**WORK REQUEST:**
Each entry in the listing below should be restated word for word.

**PROVIDED ENTRIES:**
==================================================
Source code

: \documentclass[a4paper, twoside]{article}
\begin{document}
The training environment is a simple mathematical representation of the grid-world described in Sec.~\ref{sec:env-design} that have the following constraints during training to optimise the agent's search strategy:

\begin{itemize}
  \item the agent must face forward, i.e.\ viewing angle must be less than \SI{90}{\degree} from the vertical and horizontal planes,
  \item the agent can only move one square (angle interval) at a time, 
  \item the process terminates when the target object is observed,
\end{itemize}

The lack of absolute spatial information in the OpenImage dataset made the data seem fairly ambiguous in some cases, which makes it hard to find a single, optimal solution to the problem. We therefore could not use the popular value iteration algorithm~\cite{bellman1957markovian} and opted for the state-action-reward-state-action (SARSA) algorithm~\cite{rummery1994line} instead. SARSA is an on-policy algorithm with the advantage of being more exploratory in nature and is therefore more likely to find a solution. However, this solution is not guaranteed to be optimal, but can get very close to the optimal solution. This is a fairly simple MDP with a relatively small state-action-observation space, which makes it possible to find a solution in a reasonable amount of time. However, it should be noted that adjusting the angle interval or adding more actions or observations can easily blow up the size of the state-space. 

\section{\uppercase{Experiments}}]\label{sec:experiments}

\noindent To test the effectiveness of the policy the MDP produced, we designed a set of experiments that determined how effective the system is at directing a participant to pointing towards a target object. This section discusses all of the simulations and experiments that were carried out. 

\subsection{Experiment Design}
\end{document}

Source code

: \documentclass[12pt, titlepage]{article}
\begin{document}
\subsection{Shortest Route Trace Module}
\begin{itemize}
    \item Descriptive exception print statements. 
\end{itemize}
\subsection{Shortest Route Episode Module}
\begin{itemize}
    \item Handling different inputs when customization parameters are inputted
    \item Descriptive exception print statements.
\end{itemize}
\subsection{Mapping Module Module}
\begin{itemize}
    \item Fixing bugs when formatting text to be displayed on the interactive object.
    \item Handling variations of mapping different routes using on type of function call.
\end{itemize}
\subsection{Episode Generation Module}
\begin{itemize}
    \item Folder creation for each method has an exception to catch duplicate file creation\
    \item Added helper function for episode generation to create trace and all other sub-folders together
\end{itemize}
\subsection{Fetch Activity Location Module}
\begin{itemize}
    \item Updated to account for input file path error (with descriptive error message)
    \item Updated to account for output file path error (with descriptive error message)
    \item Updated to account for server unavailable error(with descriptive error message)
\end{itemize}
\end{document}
==================================================
**SOLUTION FOR THIS PROBLEM:**
Source code

: \documentclass[a4paper, twoside]{article}
\begin{document}
The training environment is a simple mathematical representation of the grid-world described in Sec.~\ref{sec:env-design} that have the following constraints during training to optimise the agent's search strategy:

\begin{itemize}
  \item the agent must face forward, i.e.\ viewing angle must be less than \SI{90}{\degree} from the vertical and horizontal planes,
  \item the agent can only move one square (angle interval) at a time, 
  \item the process terminates when the target object is observed,
\end{itemize}

The lack of absolute spatial information in the OpenImage dataset made the data seem fairly ambiguous in some cases, which makes it hard to find a single, optimal solution to the problem. We therefore could not use the popular value iteration algorithm~\cite{bellman1957markovian} and opted for the state-action-reward-state-action (SARSA) algorithm~\cite{rummery1994line} instead. SARSA is an on-policy algorithm with the advantage of being more exploratory in nature and is therefore more likely to find a solution. However, this solution is not guaranteed to be optimal, but can get very close to the optimal solution. This is a fairly simple MDP with a relatively small state-action-observation space, which makes it possible to find a solution in a reasonable amount of time. However, it should be noted that adjusting the angle interval or adding more actions or observations can easily blow up the size of the state-space. 

\section{\uppercase{Experiments}}]\label{sec:experiments}

\noindent To test the effectiveness of the policy the MDP produced, we designed a set of experiments that determined how effective the system is at directing a participant to pointing towards a target object. This section discusses all of the simulations and experiments that were carried out. 

\subsection{Experiment Design}
\end{document}

Source code

: \documentclass[12pt, titlepage]{article}
\begin{document}
\subsection{Shortest Route Trace Module}
\begin{itemize}
    \item Descriptive exception print statements. 
\end{itemize}
\subsection{Shortest Route Episode Module}
\begin{itemize}
    \item Handling different inputs when customization parameters are inputted
    \item Descriptive exception print statements.
\end{itemize}
\subsection{Mapping Module Module}
\begin{itemize}
    \item Fixing bugs when formatting text to be displayed on the interactive object.
    \item Handling variations of mapping different routes using on type of function call.
\end{itemize}
\subsection{Episode Generation Module}
\begin{itemize}
    \item Folder creation for each method has an exception to catch duplicate file creation\
    \item Added helper function for episode generation to create trace and all other sub-folders together
\end{itemize}
\subsection{Fetch Activity Location Module}
\begin{itemize}
    \item Updated to account for input file path error (with descriptive error message)
    \item Updated to account for output file path error (with descriptive error message)
    \item Updated to account for server unavailable error(with descriptive error message)
\end{itemize}
\end{document}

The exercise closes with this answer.